Eric Wong [Thu, 19 May 2016 10:23:28 +0000 (10:23 +0000)]
msg_iter: workaround broken Email::MIME versions
Email::MIME >= 1.923 and < 1.935 would drop too many newlines
in attachments. This would lead to ugly text files without
a proper trailing newline if using quoted-printable, 7bit, or
8bit. Attachments encoded with base64 were not affected.
These versions of Email::MIME are widely available in Debian 8
(Jessie) and even Ubuntu LTS distros so we will need to support
this workaround for a while.
Eric Wong [Wed, 18 May 2016 20:30:31 +0000 (20:30 +0000)]

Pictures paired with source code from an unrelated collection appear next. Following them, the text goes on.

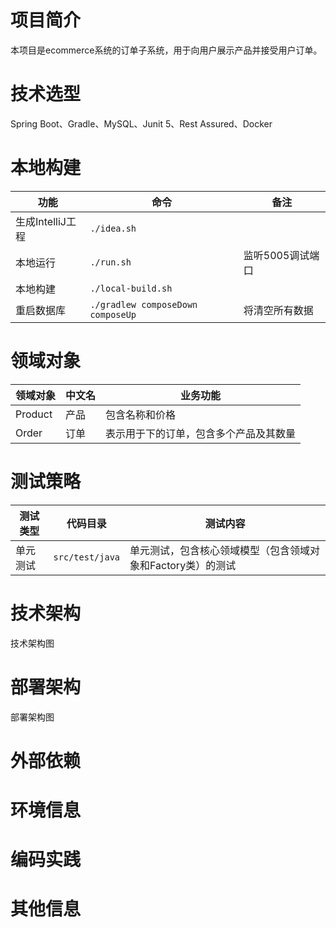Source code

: # 项目简介
本项目是ecommerce系统的订单子系统，用于向用户展示产品并接受用户订单。

# 技术选型
Spring Boot、Gradle、MySQL、Junit 5、Rest Assured、Docker

# 本地构建
|功能|命令|备注|
| --- | --- | --- |
|生成IntelliJ工程|`./idea.sh`||
|本地运行|`./run.sh`|监听5005调试端口|
|本地构建|`./local-build.sh`||
|重启数据库|`./gradlew composeDown composeUp`|将清空所有数据|

# 领域对象
|领域对象|中文名|业务功能|
| --- | --- | --- |
|Product|产品|包含名称和价格|
|Order|订单|表示用于下的订单，包含多个产品及其数量|

# 测试策略
|测试类型|代码目录|测试内容|
| --- | --- | --- |
|单元测试|`src/test/java`|单元测试，包含核心领域模型（包含领域对象和Factory类）的测试|

# 技术架构
技术架构图

# 部署架构
部署架构图

# 外部依赖
# 环境信息
# 编码实践
# 其他信息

msg_iter: new internal API for iterating through MIME
Unlike Email::MIME::walk_parts, this is non-recursive and gives
depth + index offset information about the part for creating
links for later retrieval
It is intended for read-only access and changes are not
propagated to the parent; however future versions of it
may clobber bodies or the original version as it iterates
to reduce memory overhead.
It is intended for making it easy to locate attachments within a
message in the WWW view.
Eric Wong [Tue, 17 May 2016 08:16:47 +0000 (08:16 +0000)]
http: release resources when idle
This lets us release old git processes so unlinked packs
(leftover from repacking) can be released. This may also
be helpful for Xapian as indices get rebuilt for tuning.
For SQLite (msgmap), the there may be no benefit besides
reducing FD pressure.
Followup changes will unify the Inbox and NewsGroup
classes and allow better code-sharing between NNTP and
HTTP classes (as well as the planned POP3 class).
Eric Wong [Tue, 17 May 2016 05:39:06 +0000 (05:39 +0000)]
view: escape Message-ID for "next" link
Oops, we need to escape Message-IDs since they can contain
bad characters such as '%' in them. '@' actually seems fine
and does not need to be escaped; however, but we've been
doing it forever.
Eric Wong [Sun, 15 May 2016 06:31:50 +0000 (06:31 +0000)]
www: fix for running under mount paths
We try to avoid issues like these by using relative URLs
in hrefs, but we can't avoid the problem with Location:
for redirects and Atom feeds which are likely to be
rehosted elsewhere.
We also reorder some of the code to work around a weird
issue on the psgi-plack mailing list:
<20160516073750.GA11931@dcvr.yhbt.net>
(Somewhere on https://groups.google.com/group/psgi-plack
but it's probably not bookmarkable)
Eric Wong [Sat, 14 May 2016 06:10:36 +0000 (06:10 +0000)]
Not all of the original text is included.